AIRFLOW__WEBSERVER__EXPOSE_CONFIG: "true"
volumes:
- ./dags:/opt/airflow/dags
- ./logs:/opt/airflow/logs
ports:
- "8080:8080"
command: >
bash -c "
airflow db migrate &&
airflow users create \\
--username admin \\
--password admin \\
--firstname admin \\
--lastname admin \\
--role Admin \\
--email [email protected] &&
airflow scheduler & airflow webserver
"
volumes:
postgres_data:
Verification Steps
- Start containers: docker compose up
- Verify Airflow configuration:
- Enter the container: docker exec -it airflow bash
- Run: airflow config get-value core executor
- Ensure the result is LocalExecutor
Results
With max_active_tasks=3, exactly three tasks were running concurrently.


3. Retry Mechanism
Based on the PoC code, each DAG run has a 20% chance of task failure.
When a mapped task fails, the downstream task summarize is blocked with the state upstream_failed.

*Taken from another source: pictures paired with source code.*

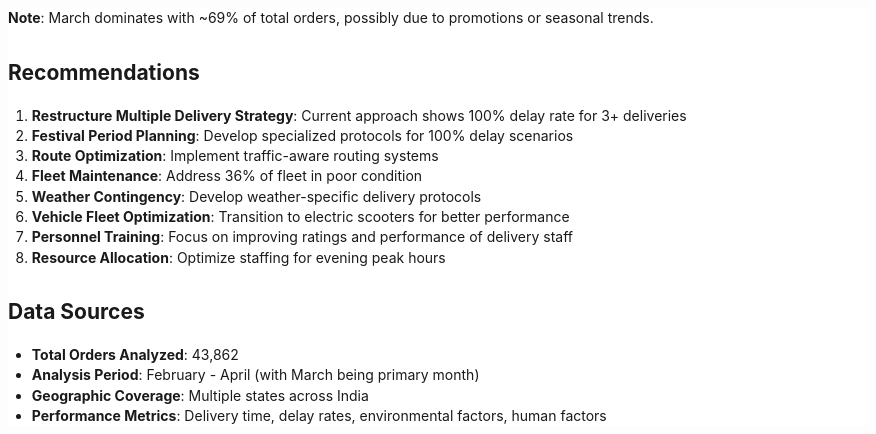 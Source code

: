 **Note**: March dominates with ~69% of total orders, possibly due to promotions or seasonal trends.

## Recommendations

1. **Restructure Multiple Delivery Strategy**: Current approach shows 100% delay rate for 3+ deliveries
2. **Festival Period Planning**: Develop specialized protocols for 100% delay scenarios
3. **Route Optimization**: Implement traffic-aware routing systems
4. **Fleet Maintenance**: Address 36% of fleet in poor condition
5. **Weather Contingency**: Develop weather-specific delivery protocols
6. **Vehicle Fleet Optimization**: Transition to electric scooters for better performance
7. **Personnel Training**: Focus on improving ratings and performance of delivery staff
8. **Resource Allocation**: Optimize staffing for evening peak hours

## Data Sources

- **Total Orders Analyzed**: 43,862
- **Analysis Period**: February - April (with March being primary month)
- **Geographic Coverage**: Multiple states across India
- **Performance Metrics**: Delivery time, delay rates, environmental factors, human factors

After clicking the failed task (Map Index: 10) and triggering a retry, the task transitions to .success


Once all failed tasks are cleared, the downstream task summarize is automatically executed without manual intervention.

Comparison
| Processor-Sender | Dynamic Task Mapping | |
|---|---|---|
| Parallelism | Supported | Supported (except with SQLite) |
| Retry | Manual clear or external trigger | Manual clear supported |
| Downstream | Non-blocking unless wait_for_completion=true |
Blocked on any upstream failure |
| Use cases | Manual parameterized execution | Data-driven parallel execution |
Conclusion
If subtasks are lightweight, indivisible, and should be retried as a whole, a simple for-loop is sufficient.
When subtasks require manual parameter input or conditional execution, the two-DAG Processor-Sender pattern is more appropriate.
Dynamic Task Mapping is best suited when:
- Subtasks under a main task have no dependencies on each other
- Each task can independently retry, succeed or fail, and maintain its own logs
This approach enables manual retries on failed subtasks while keeping them decoupled from one another.